Created attachment 206091 [details] back port changes from RT Linux mainline This is a patch (combined set) from Peter Zijlstra that fixes the issue.
------- Comment From dvhltc.com 2007-09-26 18:20 EDT------- I'd like to see a review of the code from Peter and an evaluation of how confident we are if this is fixed by the end of the week.
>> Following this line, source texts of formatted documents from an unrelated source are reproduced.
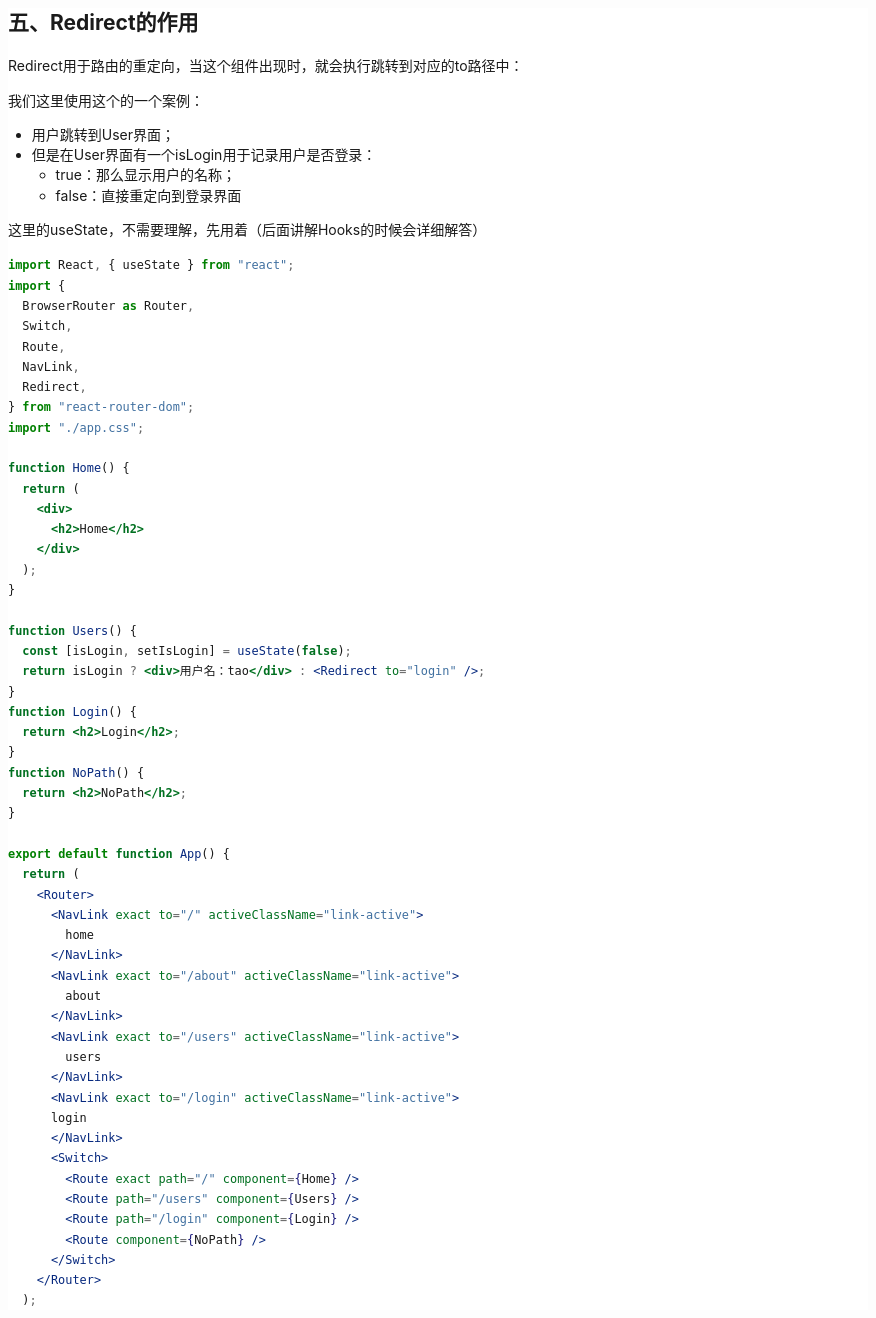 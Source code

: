 ## 五、Redirect的作用

Redirect用于路由的重定向，当这个组件出现时，就会执行跳转到对应的to路径中：

我们这里使用这个的一个案例：
- 用户跳转到User界面；
- 但是在User界面有一个isLogin用于记录用户是否登录：
  - true：那么显示用户的名称；
  - false：直接重定向到登录界面

这里的useState，不需要理解，先用着（后面讲解Hooks的时候会详细解答）
```jsx
import React, { useState } from "react";
import {
  BrowserRouter as Router,
  Switch,
  Route,
  NavLink,
  Redirect,
} from "react-router-dom";
import "./app.css";

function Home() {
  return (
    <div>
      <h2>Home</h2>
    </div>
  );
}

function Users() {
  const [isLogin, setIsLogin] = useState(false);
  return isLogin ? <div>用户名：tao</div> : <Redirect to="login" />;
}
function Login() {
  return <h2>Login</h2>;
}
function NoPath() {
  return <h2>NoPath</h2>;
}

export default function App() {
  return (
    <Router>
      <NavLink exact to="/" activeClassName="link-active">
        home
      </NavLink>
      <NavLink exact to="/about" activeClassName="link-active">
        about
      </NavLink>
      <NavLink exact to="/users" activeClassName="link-active">
        users
      </NavLink>
      <NavLink exact to="/login" activeClassName="link-active">
      login
      </NavLink>
      <Switch>
        <Route exact path="/" component={Home} />
        <Route path="/users" component={Users} />
        <Route path="/login" component={Login} />
        <Route component={NoPath} />
      </Switch>
    </Router>
  );
```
Marking required data accordingly. if there is more to do come the end of the week, we can document that here in the bug and update the required date. ------- Comment From dvhltc.com 2007-09-26 18:20 EDT------- Reassigning to PC.
We've been running these patches since kernel-rt-2.6.21-38 and have not seen the bug (current release is -43). I'm inclined to call this one fix.